_BRIEF:_
How many lines in the records below contain the word "names"? State only that number.
::: DATASET ENTRIES
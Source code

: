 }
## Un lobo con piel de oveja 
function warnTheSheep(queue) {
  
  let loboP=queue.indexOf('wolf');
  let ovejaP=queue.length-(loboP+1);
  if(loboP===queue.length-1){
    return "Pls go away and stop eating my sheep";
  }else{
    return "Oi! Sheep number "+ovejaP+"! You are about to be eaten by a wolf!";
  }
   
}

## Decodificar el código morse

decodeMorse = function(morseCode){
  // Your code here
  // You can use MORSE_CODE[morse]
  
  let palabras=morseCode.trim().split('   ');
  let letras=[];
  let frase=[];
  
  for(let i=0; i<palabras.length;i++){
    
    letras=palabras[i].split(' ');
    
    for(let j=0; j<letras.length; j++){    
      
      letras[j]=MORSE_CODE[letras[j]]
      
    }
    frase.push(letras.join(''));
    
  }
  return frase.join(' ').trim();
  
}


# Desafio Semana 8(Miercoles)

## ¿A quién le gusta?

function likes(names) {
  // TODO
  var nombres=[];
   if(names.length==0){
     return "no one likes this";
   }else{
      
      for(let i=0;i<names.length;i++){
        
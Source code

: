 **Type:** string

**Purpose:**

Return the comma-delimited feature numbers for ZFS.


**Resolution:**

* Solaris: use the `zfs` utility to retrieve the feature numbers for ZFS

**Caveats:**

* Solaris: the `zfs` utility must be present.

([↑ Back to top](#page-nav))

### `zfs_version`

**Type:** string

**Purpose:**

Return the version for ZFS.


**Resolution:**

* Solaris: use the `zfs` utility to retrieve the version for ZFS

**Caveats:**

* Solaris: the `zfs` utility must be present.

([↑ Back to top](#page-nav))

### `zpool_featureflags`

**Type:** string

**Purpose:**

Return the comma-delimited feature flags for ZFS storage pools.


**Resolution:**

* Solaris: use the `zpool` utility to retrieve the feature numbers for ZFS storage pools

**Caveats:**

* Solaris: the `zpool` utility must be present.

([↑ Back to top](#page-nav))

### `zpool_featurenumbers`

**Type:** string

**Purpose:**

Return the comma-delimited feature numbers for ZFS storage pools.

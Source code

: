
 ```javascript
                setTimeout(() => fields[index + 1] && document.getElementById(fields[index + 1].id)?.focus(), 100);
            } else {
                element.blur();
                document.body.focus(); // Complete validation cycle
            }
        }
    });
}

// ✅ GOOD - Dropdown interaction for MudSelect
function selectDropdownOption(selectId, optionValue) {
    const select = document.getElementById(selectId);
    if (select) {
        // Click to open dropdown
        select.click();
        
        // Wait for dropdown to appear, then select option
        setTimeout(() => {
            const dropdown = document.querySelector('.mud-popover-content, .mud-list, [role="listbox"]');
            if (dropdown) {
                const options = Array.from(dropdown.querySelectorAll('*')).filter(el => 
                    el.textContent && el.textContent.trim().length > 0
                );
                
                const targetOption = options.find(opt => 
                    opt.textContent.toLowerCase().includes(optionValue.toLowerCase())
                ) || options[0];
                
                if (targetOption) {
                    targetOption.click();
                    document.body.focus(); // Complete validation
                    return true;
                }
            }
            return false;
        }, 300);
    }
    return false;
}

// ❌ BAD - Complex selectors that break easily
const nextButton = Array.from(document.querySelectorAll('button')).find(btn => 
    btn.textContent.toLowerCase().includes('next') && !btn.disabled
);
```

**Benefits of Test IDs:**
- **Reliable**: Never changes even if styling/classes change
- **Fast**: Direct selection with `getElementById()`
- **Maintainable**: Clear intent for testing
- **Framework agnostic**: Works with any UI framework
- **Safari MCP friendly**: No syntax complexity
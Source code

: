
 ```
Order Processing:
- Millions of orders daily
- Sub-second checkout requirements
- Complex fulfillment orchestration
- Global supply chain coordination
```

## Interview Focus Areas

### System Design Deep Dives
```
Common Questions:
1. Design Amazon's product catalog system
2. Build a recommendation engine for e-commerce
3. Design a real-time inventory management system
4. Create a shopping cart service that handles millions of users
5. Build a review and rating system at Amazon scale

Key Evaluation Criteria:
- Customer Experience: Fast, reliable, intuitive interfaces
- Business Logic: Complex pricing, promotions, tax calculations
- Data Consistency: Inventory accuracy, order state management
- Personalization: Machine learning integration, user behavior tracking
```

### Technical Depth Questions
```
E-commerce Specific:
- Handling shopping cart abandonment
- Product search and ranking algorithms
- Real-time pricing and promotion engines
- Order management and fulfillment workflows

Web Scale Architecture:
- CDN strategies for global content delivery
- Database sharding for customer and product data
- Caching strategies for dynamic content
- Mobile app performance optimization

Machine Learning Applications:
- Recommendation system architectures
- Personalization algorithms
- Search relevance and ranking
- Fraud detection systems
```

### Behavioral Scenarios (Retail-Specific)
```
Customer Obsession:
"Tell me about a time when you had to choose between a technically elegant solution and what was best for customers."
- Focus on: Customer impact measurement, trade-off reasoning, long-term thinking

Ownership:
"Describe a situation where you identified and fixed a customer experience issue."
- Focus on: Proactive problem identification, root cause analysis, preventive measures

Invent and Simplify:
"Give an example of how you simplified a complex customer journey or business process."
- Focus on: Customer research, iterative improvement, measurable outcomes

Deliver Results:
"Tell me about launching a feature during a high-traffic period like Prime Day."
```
::::::
_EXERCISE RESPONSE:_
3